Do you realise what you are saying when you talk during a conversation?
EECS' Cognitive Scientist, Saul Albert, and a team of interaction scientists from the UK will be zooming in on conversations at New Scientist Live in London’s Excel Centre this week.

Do you realise what you are saying when you talk during a conversation?

Visitors will have their interactions analysed as they happen through a new format called the ‘Conversational Rollercoaster’, a concept developed by QMUL and Loughborough University. 

While visitors join in spontaneous discussion hosted by the pop-up talk-show ‘Talkaoke’, the analysts will be hard at work recording, studying and presenting research findings about conversations as they talk.  Usually conversation analysts can take months or even years to complete their research,  but the new idea is designed to speed up this process.

Saul Albert, main organiser from EECS’ Cognitive Science group said: "It’s like a mix between a live reality talk-show and football commentary, where you have all this spontaneous action in the conversation, then immediate expert analysis - except hopefully with fewer sports clichés.”

Michael Weinkove, talk show host and creator of ‘Talkaoke’ explained: "Talk shows are something everyone understands, so people naturally know how to sit down and interact at our ‘Talkaoke’ pop-up talk show. What they don’t necessarily realise is how conversation itself is this incredibly creative and powerful process, and I’m really excited to see what the scientists can reveal about it in real-time"

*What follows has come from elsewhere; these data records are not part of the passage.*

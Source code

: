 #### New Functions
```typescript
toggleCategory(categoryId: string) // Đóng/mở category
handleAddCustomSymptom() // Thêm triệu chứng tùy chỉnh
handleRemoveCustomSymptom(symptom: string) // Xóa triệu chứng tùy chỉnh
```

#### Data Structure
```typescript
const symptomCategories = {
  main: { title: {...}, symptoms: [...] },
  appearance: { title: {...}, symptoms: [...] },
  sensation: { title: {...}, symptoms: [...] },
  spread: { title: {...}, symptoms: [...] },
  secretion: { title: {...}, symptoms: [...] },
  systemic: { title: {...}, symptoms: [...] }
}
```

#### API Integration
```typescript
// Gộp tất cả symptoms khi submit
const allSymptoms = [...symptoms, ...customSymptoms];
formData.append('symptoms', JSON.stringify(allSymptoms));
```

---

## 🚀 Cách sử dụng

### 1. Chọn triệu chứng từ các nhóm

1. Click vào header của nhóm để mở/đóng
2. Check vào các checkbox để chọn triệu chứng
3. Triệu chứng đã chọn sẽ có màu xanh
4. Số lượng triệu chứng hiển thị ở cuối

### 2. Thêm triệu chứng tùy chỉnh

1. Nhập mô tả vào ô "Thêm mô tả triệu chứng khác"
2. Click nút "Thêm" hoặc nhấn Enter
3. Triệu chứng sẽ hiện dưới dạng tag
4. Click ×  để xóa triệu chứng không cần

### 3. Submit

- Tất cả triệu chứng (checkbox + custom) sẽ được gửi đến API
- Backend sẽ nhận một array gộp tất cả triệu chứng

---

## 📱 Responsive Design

Liz Stokoe, Professor of Social Interaction at Loughborough University, added: “The idea is to reveal the amazing ways people use all the time to manage the unpredictability of their everyday interactions - so they can join in and talk, then step off the ‘conversational rollercoaster’ and see a snapshot of the amazingly intricate thing they just did effortlessly - without even thinking about it - in a new light."

Liz Stokoe will also be giving a talk at the event and investigating why studying talk scientifically is crucial to understanding how we use it as a technology within day to day life.

The Conversational Rollercoaster will be at New Scientist Live at the Excel Centre from 22-25 September. Liz’s talk will take place at the Technology Stage on Sunday 25 September at 10:30am.  

More Information

The ‘Conversational Rollercoaster’ is a collaboration between EECS@QMUL’s Cognitive Science group and Lougborough University’s Department of Social Sciences,  supported by language and interaction specialists from universities around the UK including Keele University, Roehampton University and the University of York.